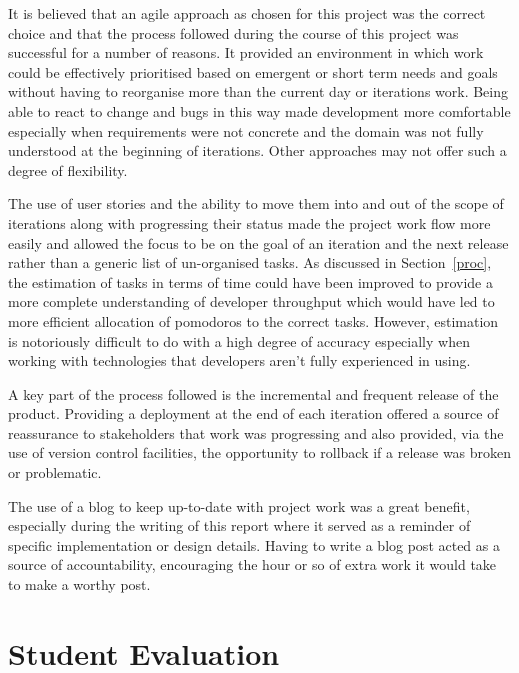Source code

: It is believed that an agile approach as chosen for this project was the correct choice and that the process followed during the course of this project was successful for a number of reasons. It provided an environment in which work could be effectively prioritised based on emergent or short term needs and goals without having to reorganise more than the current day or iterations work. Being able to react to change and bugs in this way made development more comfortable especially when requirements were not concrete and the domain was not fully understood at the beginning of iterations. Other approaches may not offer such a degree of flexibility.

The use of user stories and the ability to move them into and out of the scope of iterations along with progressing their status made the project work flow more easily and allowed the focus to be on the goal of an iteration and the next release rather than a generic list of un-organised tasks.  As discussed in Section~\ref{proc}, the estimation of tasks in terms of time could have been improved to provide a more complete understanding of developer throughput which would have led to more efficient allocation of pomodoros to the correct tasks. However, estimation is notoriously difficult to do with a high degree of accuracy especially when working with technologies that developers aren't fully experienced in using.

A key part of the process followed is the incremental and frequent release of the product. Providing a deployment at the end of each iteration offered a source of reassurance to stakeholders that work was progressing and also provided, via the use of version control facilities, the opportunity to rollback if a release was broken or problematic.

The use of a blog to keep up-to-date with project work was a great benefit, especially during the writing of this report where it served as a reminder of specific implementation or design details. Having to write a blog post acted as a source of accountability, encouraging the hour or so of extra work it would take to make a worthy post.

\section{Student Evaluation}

****************

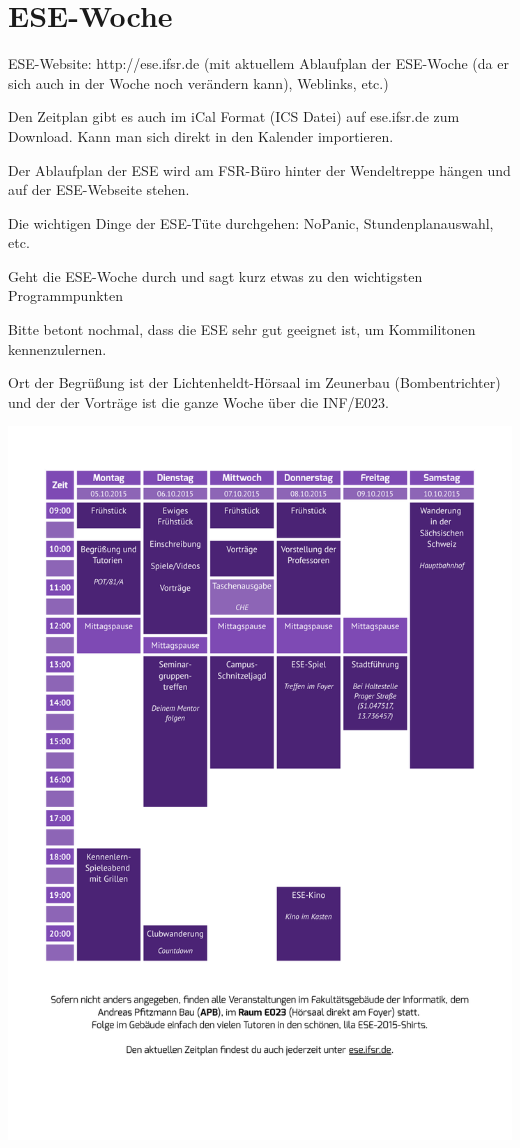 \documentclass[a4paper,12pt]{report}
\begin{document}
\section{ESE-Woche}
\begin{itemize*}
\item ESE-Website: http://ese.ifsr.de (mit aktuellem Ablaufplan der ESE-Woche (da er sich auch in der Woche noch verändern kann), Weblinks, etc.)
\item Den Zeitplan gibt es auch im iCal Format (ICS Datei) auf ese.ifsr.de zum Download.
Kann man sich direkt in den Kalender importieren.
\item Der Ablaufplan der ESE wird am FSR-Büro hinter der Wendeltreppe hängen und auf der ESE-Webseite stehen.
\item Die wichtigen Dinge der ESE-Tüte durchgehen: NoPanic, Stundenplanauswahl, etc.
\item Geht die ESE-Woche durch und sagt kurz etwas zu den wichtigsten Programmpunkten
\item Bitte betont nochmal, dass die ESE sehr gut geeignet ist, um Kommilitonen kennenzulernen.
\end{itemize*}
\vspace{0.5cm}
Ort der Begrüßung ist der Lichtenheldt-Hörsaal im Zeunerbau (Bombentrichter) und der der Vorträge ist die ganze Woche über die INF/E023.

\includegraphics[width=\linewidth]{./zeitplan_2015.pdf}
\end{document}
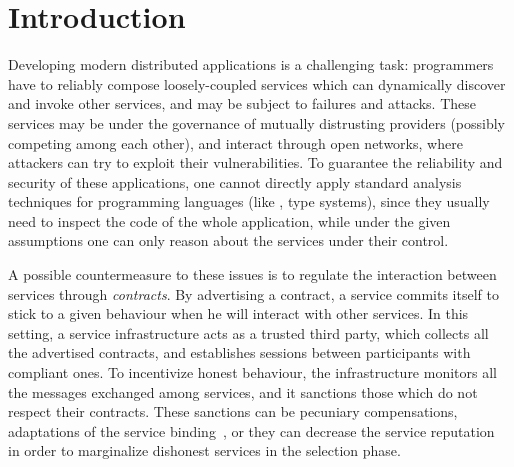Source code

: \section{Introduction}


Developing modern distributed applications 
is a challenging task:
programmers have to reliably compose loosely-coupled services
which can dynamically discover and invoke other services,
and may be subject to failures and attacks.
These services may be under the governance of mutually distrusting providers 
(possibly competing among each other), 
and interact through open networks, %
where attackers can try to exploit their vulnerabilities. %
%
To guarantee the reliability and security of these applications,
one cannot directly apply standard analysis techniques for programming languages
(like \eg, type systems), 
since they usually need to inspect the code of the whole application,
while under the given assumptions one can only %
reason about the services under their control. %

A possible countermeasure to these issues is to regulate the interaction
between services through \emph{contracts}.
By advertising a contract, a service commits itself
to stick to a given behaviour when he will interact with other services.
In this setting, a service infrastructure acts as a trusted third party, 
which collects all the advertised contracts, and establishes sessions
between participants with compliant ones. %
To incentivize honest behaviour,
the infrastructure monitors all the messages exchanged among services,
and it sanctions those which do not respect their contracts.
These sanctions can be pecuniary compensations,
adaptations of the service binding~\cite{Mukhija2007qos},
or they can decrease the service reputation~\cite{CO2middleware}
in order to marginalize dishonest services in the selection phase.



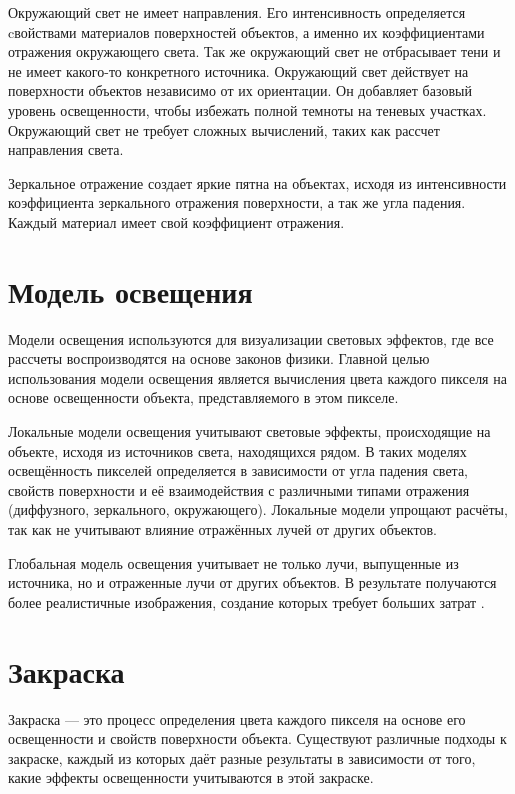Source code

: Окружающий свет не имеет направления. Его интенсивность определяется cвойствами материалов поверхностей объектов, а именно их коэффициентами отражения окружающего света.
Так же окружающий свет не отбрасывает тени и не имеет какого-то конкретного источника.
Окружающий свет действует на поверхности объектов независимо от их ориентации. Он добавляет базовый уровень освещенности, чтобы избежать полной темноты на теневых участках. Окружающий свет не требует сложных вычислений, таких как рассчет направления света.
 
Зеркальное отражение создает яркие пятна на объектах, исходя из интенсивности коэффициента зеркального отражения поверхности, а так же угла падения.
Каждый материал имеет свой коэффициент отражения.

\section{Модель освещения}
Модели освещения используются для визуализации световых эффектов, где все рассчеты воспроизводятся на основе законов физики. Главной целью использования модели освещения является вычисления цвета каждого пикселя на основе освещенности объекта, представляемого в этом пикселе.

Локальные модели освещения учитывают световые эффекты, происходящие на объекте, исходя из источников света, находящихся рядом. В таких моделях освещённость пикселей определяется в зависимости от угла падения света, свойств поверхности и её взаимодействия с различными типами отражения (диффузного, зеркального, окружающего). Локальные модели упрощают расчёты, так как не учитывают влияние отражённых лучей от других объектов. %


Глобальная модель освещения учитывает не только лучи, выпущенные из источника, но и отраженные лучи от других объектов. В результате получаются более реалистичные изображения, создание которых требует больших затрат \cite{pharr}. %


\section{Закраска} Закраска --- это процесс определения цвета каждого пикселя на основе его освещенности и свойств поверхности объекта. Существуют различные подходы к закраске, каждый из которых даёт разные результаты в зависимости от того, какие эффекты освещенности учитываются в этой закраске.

****************

◆ **Task to carry out**
Going through the entries above, show each line that contains "sanctions".

◆ **Task solution**
and it sanctions those which do not respect their contracts.
These sanctions can be pecuniary compensations,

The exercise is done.